**Work required**:
Task for the records below: copy exactly from the first line on, stopping once the line with "a larger key." is copied, and leave out the pictures.

**Dataset extract**:
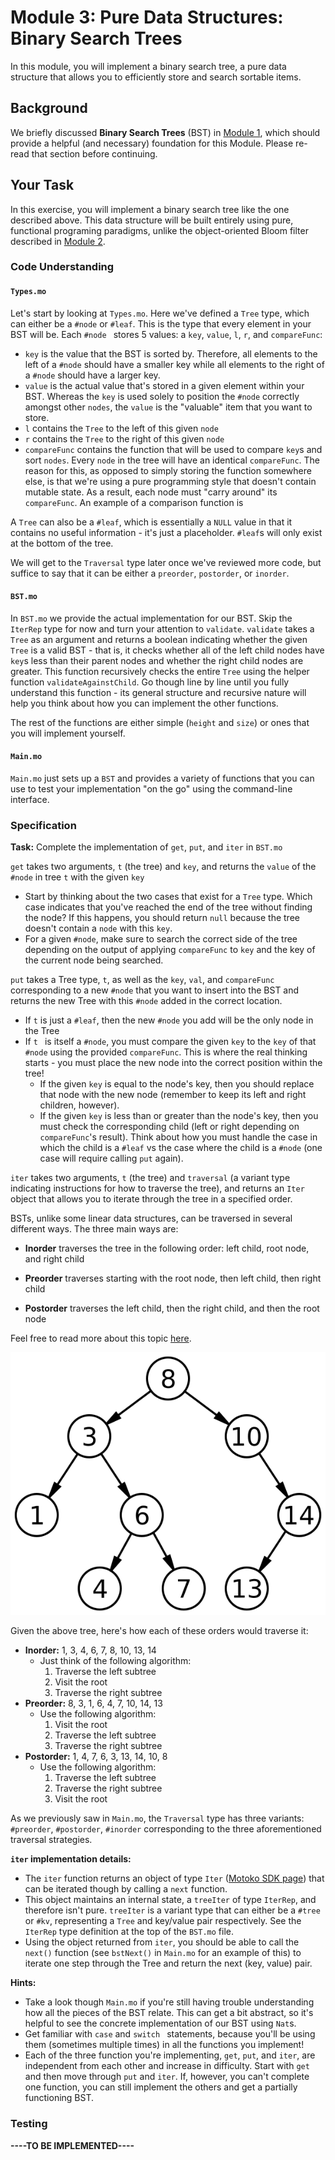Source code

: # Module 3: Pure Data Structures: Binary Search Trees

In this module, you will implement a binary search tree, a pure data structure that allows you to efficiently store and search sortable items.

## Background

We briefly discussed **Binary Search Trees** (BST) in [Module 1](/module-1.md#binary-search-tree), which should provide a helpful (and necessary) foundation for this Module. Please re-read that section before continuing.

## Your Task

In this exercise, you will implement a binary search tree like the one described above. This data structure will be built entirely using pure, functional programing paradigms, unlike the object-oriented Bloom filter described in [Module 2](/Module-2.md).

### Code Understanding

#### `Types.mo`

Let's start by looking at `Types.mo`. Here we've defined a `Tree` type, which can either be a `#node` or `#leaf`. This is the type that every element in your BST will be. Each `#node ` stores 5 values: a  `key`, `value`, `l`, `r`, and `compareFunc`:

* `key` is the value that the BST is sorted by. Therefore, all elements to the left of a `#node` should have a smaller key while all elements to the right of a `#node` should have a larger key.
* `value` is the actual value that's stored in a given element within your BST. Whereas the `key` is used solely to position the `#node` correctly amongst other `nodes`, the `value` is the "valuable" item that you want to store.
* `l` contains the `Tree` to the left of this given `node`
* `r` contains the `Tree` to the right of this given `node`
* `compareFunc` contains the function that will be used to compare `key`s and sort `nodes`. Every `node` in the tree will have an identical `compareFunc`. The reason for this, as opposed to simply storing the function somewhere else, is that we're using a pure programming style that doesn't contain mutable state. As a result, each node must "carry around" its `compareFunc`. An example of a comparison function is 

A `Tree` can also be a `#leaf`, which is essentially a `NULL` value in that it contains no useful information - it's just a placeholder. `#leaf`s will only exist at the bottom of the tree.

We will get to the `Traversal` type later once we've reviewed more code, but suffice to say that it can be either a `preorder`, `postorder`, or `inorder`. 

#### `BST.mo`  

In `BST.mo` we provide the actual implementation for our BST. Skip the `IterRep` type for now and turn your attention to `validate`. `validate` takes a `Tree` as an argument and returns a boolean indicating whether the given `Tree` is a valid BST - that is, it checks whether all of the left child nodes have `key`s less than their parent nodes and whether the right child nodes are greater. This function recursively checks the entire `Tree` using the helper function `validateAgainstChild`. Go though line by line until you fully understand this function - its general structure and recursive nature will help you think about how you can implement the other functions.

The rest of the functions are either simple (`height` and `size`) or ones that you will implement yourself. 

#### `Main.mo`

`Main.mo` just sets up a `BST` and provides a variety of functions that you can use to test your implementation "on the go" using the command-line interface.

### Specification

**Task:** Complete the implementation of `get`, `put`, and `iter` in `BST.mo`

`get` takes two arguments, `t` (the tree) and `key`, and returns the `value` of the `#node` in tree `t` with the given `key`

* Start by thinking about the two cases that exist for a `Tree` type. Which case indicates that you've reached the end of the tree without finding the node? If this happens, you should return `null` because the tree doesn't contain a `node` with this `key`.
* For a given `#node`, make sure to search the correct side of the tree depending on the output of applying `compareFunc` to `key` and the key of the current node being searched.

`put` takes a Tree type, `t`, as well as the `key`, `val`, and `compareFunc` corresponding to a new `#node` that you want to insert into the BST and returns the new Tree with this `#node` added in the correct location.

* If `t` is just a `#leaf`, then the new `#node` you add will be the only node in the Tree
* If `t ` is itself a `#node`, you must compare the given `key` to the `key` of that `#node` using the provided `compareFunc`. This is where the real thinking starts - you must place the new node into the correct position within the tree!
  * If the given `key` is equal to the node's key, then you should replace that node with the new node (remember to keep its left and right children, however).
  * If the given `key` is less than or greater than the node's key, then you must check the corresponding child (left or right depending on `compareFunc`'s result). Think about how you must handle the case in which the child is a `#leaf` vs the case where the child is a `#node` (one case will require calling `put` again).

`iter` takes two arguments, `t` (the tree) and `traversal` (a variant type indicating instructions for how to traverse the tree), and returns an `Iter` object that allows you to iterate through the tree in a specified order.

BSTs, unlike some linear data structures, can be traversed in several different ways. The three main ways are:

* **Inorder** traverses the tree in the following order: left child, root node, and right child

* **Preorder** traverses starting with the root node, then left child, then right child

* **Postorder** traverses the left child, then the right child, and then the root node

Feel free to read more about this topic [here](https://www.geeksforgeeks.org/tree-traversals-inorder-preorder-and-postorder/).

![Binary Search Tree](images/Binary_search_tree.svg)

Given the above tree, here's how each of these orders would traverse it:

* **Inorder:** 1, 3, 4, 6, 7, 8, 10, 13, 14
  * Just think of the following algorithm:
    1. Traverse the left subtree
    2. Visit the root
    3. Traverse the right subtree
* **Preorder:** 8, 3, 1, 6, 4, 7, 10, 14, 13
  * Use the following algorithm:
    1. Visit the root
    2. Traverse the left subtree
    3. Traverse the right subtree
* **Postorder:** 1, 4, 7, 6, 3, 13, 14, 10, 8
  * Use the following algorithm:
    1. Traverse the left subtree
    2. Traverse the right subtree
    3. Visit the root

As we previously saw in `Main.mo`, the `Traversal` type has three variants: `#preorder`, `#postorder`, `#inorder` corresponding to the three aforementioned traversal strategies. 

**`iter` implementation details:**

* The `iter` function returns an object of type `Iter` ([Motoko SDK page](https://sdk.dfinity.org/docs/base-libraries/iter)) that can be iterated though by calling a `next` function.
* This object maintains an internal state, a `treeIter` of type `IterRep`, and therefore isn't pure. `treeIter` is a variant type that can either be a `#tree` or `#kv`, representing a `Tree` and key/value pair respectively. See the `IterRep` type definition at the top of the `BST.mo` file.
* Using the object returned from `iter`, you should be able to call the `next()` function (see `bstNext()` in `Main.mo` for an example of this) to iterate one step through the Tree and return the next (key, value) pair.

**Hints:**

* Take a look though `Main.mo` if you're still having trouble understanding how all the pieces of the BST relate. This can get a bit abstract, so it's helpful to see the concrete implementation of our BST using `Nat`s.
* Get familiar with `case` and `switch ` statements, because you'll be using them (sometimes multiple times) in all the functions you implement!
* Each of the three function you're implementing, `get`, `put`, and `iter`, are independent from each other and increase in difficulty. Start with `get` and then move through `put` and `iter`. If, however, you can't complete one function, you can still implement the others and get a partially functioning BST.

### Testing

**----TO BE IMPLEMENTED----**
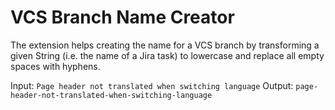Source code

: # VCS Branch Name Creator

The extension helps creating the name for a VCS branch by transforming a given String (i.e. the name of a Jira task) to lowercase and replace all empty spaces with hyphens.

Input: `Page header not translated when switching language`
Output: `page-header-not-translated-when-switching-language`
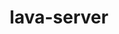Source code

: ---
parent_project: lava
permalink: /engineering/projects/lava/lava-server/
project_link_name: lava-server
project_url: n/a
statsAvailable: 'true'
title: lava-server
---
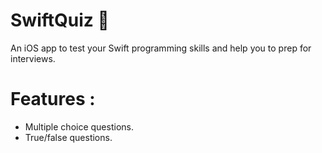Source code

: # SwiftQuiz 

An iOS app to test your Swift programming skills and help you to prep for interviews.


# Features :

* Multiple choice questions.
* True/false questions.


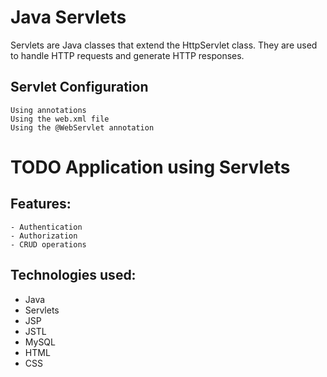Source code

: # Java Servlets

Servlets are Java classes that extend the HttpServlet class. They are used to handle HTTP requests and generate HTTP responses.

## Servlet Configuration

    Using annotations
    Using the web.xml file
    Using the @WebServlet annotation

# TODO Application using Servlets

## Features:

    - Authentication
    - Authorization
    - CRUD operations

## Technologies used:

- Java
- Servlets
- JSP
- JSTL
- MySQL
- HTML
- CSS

**Task response**:
Source code

: # Module 3: Pure Data Structures: Binary Search Trees

In this module, you will implement a binary search tree, a pure data structure that allows you to efficiently store and search sortable items.

## Background

We briefly discussed **Binary Search Trees** (BST) in [Module 1](/module-1.md#binary-search-tree), which should provide a helpful (and necessary) foundation for this Module. Please re-read that section before continuing.

## Your Task

In this exercise, you will implement a binary search tree like the one described above. This data structure will be built entirely using pure, functional programing paradigms, unlike the object-oriented Bloom filter described in [Module 2](/Module-2.md).

### Code Understanding

#### `Types.mo`

Let's start by looking at `Types.mo`. Here we've defined a `Tree` type, which can either be a `#node` or `#leaf`. This is the type that every element in your BST will be. Each `#node ` stores 5 values: a  `key`, `value`, `l`, `r`, and `compareFunc`:

* `key` is the value that the BST is sorted by. Therefore, all elements to the left of a `#node` should have a smaller key while all elements to the right of a `#node` should have a larger key.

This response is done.